Certo, al di là dei due temi portanti, che salgono d’intensità e di presenza verso l’epilogo, si fa un po’ di fatica ad orientarsi lungo una traccia leitmotivica; quando accade però, ne vale la pena, come nel canto toccante del cello e poi dei violini che si alza da “Goodbyes”. In compenso, memori forse di alcuni precedenti zimmeriani (soprattutto nel Gladiatore), compaiono citazioni wagneriane pressoché letterali, come nel caso delle prime battute del “Rheingold” riproposte nei larghi arpeggi sull’accordo in mi maggiore di “I need a general”, mentre sottili e penetranti variazioni sul tema di Mosè si intrecciano in “Lamb’s blood”, ancora di Jusid. A Iglesias competono però gli aspetti forse meno convenzionali e più interessanti dello score, come “Ramses’ insomnia”, minacciosamente oscuro nel viluppo degli archi, o il lamento struggente di “Climbing Mt. Sinai” o ancora le complesse evoluzioni degli archi solisti di “Alone in the desert”, dove ciascuno strumento assume le caratteristiche della voce umana in una ricerca costante del puro mèlos.
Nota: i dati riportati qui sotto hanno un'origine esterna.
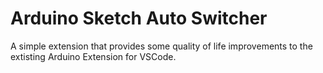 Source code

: # Arduino Sketch Auto Switcher
A simple extension that provides some quality of life improvements to the extisting Arduino Extension for VSCode.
Alla lunga sembra allora di intuire che la ripartizione del lavoro sia avvenuta più o meno assegnando a Gregson-Williams e Jusid le pagine più epiche, “colossali” e d’azione (e “The Chariots”, di quest’ultimo, ne è la ribollente riprova), mentre Iglesias ha provveduto al lato più intimo, doloroso, raccolto delle atmosfere, confermando una classe sovrana che pare quasi sciogliersi nell’abbraccio finale di “The Ten Commandments”, al tempo stesso straordinariamente arioso e sommamente concentrato. Il che fa del compositore di San Sebastián, come già accennato, la figura forse più cosmopolita – insieme a Fernando Velazquez – nella musica per film iberica degli ultimi anni.